ADF are pretty laid back.


----------



## ShadeSlayer (Jul 20, 2015)

Oh good. Then they might be a possibility for Sam....
Thanks guys!


----------



## Laki (Aug 24, 2011)

If you want an aquatic frog ADF is the only one that you could have. If you want a terrestrial frog you would be looking at setting up a pretty intense paludarium (aquatic species in the water and a land set-up with terrestrial organisms).

ADF are pretty fun to watch but stupid when it comes to food.


----------



## ShadeSlayer (Jul 20, 2015)

Do feeding tubes work for them?
I discovered a crack in my 3.5 gallon tank...That means I for sure will be upgrading t a 5 or 10 gallon. Frogs are a deffinite possibility now!


----------



## Laki (Aug 24, 2011)

I think someone uses a tube here. Most use little depressed dishes. I had a dish but they would all crowd it and push the worms everywhere.


----------



## LittleRose (Sep 7, 2013)

I find it easiest just to hand feed my frogs, I use tweezers cuz it's easier to hold on to the blood worms. I just stick my arm in the tank and hold the food in front of their face untill they grab it. My betta is a fatty and has become a pro at stealing the frogs food lol.


----------



## RussellTheShihTzu (Mar 19, 2013)

I'm going to using the tube. I think it will be the best way. Right now I squirt in the different frozen foods with a pipette. My Betta have discovered the pipette means food so they eat directly from it while the rest of the food goes to the bottom where the ADF and other fish pick it up.

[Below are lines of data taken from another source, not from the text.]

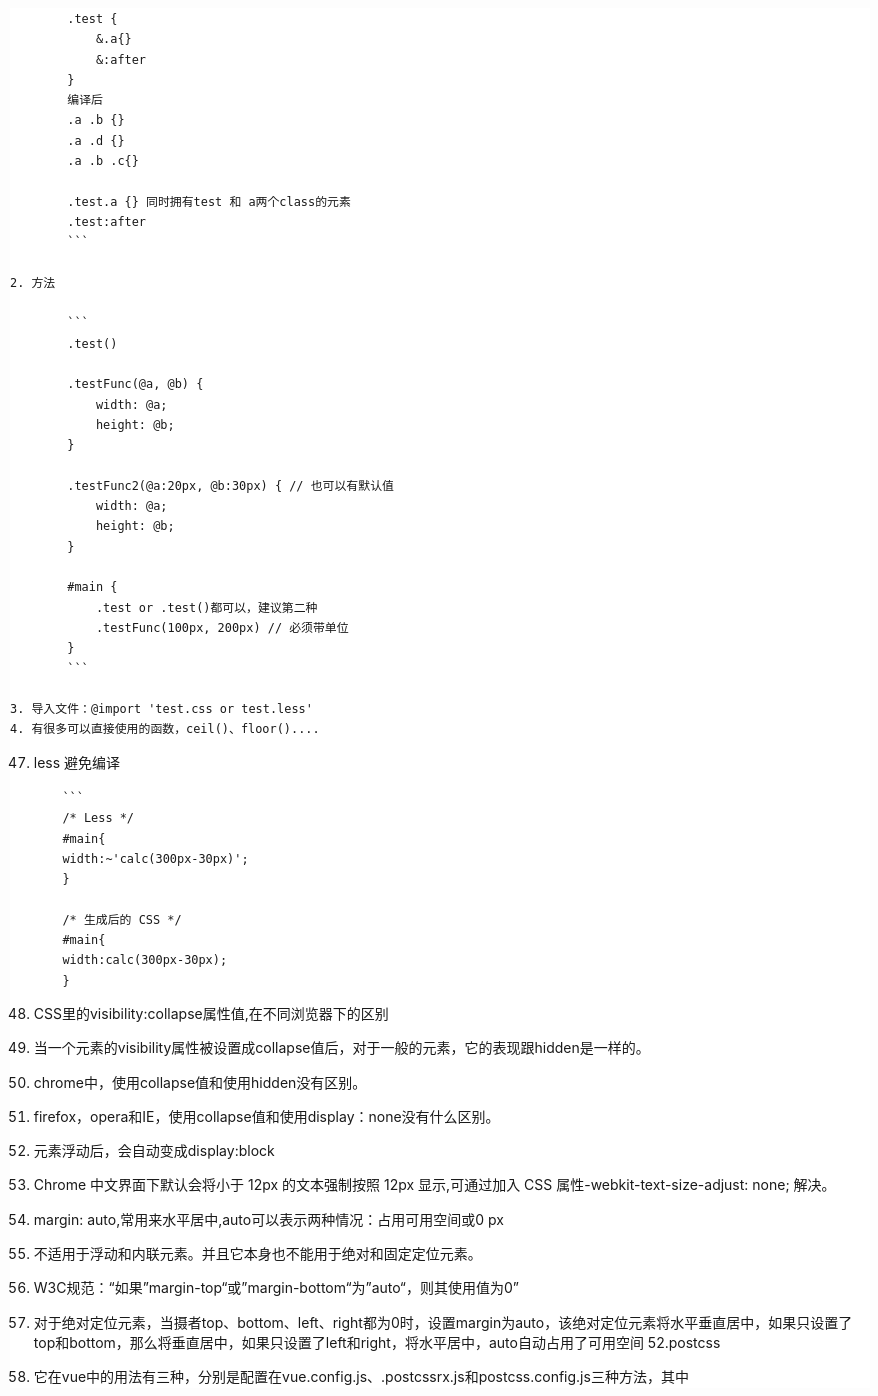             .test {
                &.a{}
                &:after
            }
            编译后
            .a .b {}
            .a .d {}
            .a .b .c{}

            .test.a {} 同时拥有test 和 a两个class的元素
            .test:after
            ```

    2. 方法

            ```
            .test()

            .testFunc(@a, @b) {
                width: @a;
                height: @b;
            }

            .testFunc2(@a:20px, @b:30px) { // 也可以有默认值
                width: @a;
                height: @b;
            }

            #main {
                .test or .test()都可以，建议第二种
                .testFunc(100px, 200px) // 必须带单位
            }
            ```

    3. 导入文件：@import 'test.css or test.less'
    4. 有很多可以直接使用的函数，ceil()、floor()....

47. less 避免编译

            ```
            /* Less */
            #main{
            width:~'calc(300px-30px)';
            }

            /* 生成后的 CSS */
            #main{
            width:calc(300px-30px);
            }

48. CSS里的visibility:collapse属性值,在不同浏览器下的区别
   1.  当一个元素的visibility属性被设置成collapse值后，对于一般的元素，它的表现跟hidden是一样的。
   2.  chrome中，使用collapse值和使用hidden没有区别。
   3.  firefox，opera和IE，使用collapse值和使用display：none没有什么区别。
49. 元素浮动后，会自动变成display:block
50. Chrome 中文界面下默认会将小于 12px 的文本强制按照 12px 显示,可通过加入 CSS 属性-webkit-text-size-adjust: none; 解决。
51. margin: auto,常用来水平居中,auto可以表示两种情况：占用可用空间或0 px
   1. 不适用于浮动和内联元素。并且它本身也不能用于绝对和固定定位元素。
   2. W3C规范：“如果”margin-top“或”margin-bottom“为”auto“，则其使用值为0”
   3. 对于绝对定位元素，当摄者top、bottom、left、right都为0时，设置margin为auto，该绝对定位元素将水平垂直居中，如果只设置了top和bottom，那么将垂直居中，如果只设置了left和right，将水平居中，auto自动占用了可用空间
52.postcss
   1. 它在vue中的用法有三种，分别是配置在vue.config.js、.postcssrx.js和postcss.config.js三种方法，其中
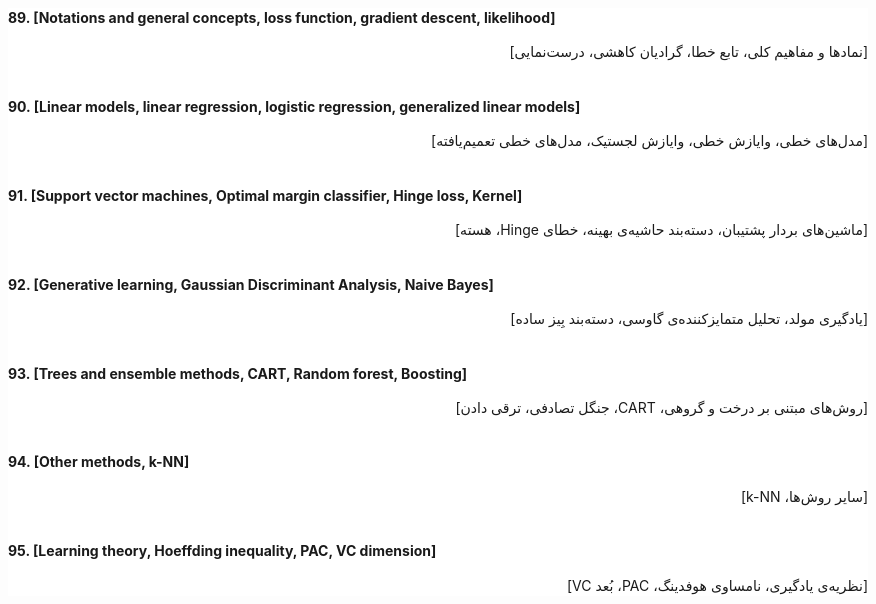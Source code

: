 **89. [Notations and general concepts, loss function, gradient descent, likelihood]**

<div dir="rtl">
[نماد‌ها و مفاهیم کلی، تابع  خطا، گرادیان کاهشی، درست‌نمایی]
</div>

<br>

**90. [Linear models, linear regression, logistic regression, generalized linear models]**

<div dir="rtl">
[مدل‌های خطی، وایازش خطی، وایازش لجستیک، مدل‌های خطی تعمیم‌یافته]
</div>

<br>

**91. [Support vector machines, Optimal margin classifier, Hinge loss, Kernel]**

<div dir="rtl">
[ماشین‌های بردار پشتیبان، دسته‌بند حاشیه‌ی بهینه، خطای Hinge، هسته]
</div>

<br>

**92. [Generative learning, Gaussian Discriminant Analysis, Naive Bayes]**

<div dir="rtl">
[یادگیری مولد، ‌تحلیل متمایزکننده‌ی گاوسی، دسته‌بند بِیز ساده]
</div>

<br>

**93. [Trees and ensemble methods, CART, Random forest, Boosting]**

<div dir="rtl">
[روش‌های مبتنی بر درخت و گروهی، CART، جنگل تصادفی، ترقی دادن]
</div>

<br>

**94. [Other methods, k-NN]**

<div dir="rtl">
[سایر روش‌ها، k-NN]
</div>

<br>

**95. [Learning theory, Hoeffding inequality, PAC, VC dimension]**

<div dir="rtl">
[نظریه‌ی یادگیری، نامساوی هوفدینگ، PAC، بُعد VC]
</div>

I also feed HGH Frog and Tadpole Bites which the Betta ignore.


----------



## adlemsi (Jul 3, 2015)

Since my ADFs are still in the quarantine tank, I feed them with tweezers. I put some in the hiding pot (which they still don't use 100%) & try to feed one bloodworm each to make sure they at least have something in their tummies. Though one, Aramis, is really stubborn. I'm keeping a close eye on him. I'm planning on switching to the tube method, so they'll get used to it before I transfer them to Magma's tank. I also would like to try the HGH Frog & Tadpole Bites, just need to get my hands on some.


----------



## Revosok (Aug 11, 2015)

I had a female adf, but she got too fat  , and my mom didn't like her  .


----------



## adlemsi (Jul 3, 2015)

I got all males because they're smaller & can "sing". It sounds a like a low underwater chirping. I find it soothing, specially since it reminds me of my nights at my grandparents' house in the countryside of the Dominican Republic.


----------



## ShadeSlayer (Jul 20, 2015)

Cool! I have dicided to give it a try! Sam is adjusting well to the ten gallon. i feel bad because I only cycled the fiter, which he is managing, fr a hour bfor I had to put him in it. The crakc in ,my 3.5 gallon kept growing to the point where it was leaking.
I have to leave for a vacation in a couple days for a week, put my good firend will be here to feed the fihs. After I get back I think I will get the ADFs, and look into another fish.


----------



## ShadeSlayer (Jul 20, 2015)

Oh the typos! Grrrr.
I think I am going to get males. Naming them Frodo, Pippin and Merry, so I can have all 4 hobbits. :0)
Sam is pretty docile, but he had really perked up in the new tank. I think he likes it better then the old 3.5 gallon. He is swimming around a lot better and has been much more active. Maybe he needed a new tank to get out of the funk he’s been in lately.
Do ADFs eat frozen bloodworms? Is that all they need to be healthy?


----------



## adlemsi (Jul 3, 2015)

I buy the frozen bloodworms for my ADFs. I leave a defrosted cube in a container in the fridge, so it's ready to use every day.


----------



## Laki (Aug 24, 2011)

I wouldn't feed one type of food exclusively to ANY animal so bloodworms are not okay all the time. The nutrients they need can be found in frog food and other insect/meaty foods.


----------



## RussellTheShihTzu (Mar 19, 2013)

I feed mine the Frog and Tadpole Bites and frozen and live foods: Brine and Mysis Shrimp, Bloodworms, etc. I also feed Tetra's ReptoTreat delica bloodworms which is whole bloodworms in gel. It can be stored on the shelf and the Betta leaves them pretty much alone.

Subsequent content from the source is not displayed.